§ **TASK STATEMENT**
Every record below should be printed exactly as it appears.

** Opening DATA RECORDS block **

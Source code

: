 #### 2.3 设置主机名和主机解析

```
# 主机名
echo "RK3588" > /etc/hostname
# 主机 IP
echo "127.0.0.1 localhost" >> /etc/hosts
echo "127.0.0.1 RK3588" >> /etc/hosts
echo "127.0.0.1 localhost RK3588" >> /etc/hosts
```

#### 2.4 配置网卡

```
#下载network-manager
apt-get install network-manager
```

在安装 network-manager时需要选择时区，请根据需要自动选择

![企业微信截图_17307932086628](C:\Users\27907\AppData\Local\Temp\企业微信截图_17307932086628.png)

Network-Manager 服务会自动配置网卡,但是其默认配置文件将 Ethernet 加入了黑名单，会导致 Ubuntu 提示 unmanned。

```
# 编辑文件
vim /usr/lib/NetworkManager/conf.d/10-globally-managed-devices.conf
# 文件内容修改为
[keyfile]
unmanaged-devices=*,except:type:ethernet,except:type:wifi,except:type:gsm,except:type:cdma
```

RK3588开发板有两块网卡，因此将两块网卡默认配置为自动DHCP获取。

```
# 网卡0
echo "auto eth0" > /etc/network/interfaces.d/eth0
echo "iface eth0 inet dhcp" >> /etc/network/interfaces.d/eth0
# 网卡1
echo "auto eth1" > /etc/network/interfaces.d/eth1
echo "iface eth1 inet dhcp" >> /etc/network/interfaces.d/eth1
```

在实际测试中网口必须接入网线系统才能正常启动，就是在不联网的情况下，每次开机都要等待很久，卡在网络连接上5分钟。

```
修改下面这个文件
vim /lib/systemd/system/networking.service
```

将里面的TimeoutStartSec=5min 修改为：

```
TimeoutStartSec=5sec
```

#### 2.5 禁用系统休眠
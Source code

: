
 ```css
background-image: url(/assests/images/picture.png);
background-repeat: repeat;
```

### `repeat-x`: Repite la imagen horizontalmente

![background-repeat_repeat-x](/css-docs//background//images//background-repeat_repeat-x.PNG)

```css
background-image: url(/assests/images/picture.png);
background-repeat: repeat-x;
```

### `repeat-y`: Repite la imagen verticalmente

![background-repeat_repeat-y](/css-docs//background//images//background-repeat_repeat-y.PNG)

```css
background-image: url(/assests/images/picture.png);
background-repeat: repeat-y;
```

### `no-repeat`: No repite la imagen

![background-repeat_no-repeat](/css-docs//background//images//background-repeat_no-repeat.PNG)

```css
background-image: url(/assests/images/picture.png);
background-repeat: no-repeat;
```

** Closing DATA RECORDS block **

§ **REPLY TO THE TASK**
Source code

: #### 2.3 设置主机名和主机解析

```
# 主机名
echo "RK3588" > /etc/hostname
# 主机 IP
echo "127.0.0.1 localhost" >> /etc/hosts
echo "127.0.0.1 RK3588" >> /etc/hosts
echo "127.0.0.1 localhost RK3588" >> /etc/hosts
```

#### 2.4 配置网卡

```
#下载network-manager
apt-get install network-manager
```

在安装 network-manager时需要选择时区，请根据需要自动选择

![企业微信截图_17307932086628](C:\Users\27907\AppData\Local\Temp\企业微信截图_17307932086628.png)

Network-Manager 服务会自动配置网卡,但是其默认配置文件将 Ethernet 加入了黑名单，会导致 Ubuntu 提示 unmanned。

```
# 编辑文件
vim /usr/lib/NetworkManager/conf.d/10-globally-managed-devices.conf
# 文件内容修改为
[keyfile]
unmanaged-devices=*,except:type:ethernet,except:type:wifi,except:type:gsm,except:type:cdma
```

RK3588开发板有两块网卡，因此将两块网卡默认配置为自动DHCP获取。

```
# 网卡0
echo "auto eth0" > /etc/network/interfaces.d/eth0
echo "iface eth0 inet dhcp" >> /etc/network/interfaces.d/eth0
# 网卡1
echo "auto eth1" > /etc/network/interfaces.d/eth1
echo "iface eth1 inet dhcp" >> /etc/network/interfaces.d/eth1
```

在实际测试中网口必须接入网线系统才能正常启动，就是在不联网的情况下，每次开机都要等待很久，卡在网络连接上5分钟。

```
修改下面这个文件
vim /lib/systemd/system/networking.service
```

将里面的TimeoutStartSec=5min 修改为：

```
TimeoutStartSec=5sec
```

#### 2.5 禁用系统休眠
Source code

:
 ```css
background-image: url(/assests/images/picture.png);
background-repeat: repeat;
```

### `repeat-x`: Repite la imagen horizontalmente

![background-repeat_repeat-x](/css-docs//background//images//background-repeat_repeat-x.PNG)

```css
background-image: url(/assests/images/picture.png);
background-repeat: repeat-x;
```

### `repeat-y`: Repite la imagen verticalmente

![background-repeat_repeat-y](/css-docs//background//images//background-repeat_repeat-y.PNG)

```css
background-image: url(/assests/images/picture.png);
background-repeat: repeat-y;
```

### `no-repeat`: No repite la imagen

![background-repeat_no-repeat](/css-docs//background//images//background-repeat_no-repeat.PNG)

```css
background-image: url(/assests/images/picture.png);
background-repeat: no-repeat;
```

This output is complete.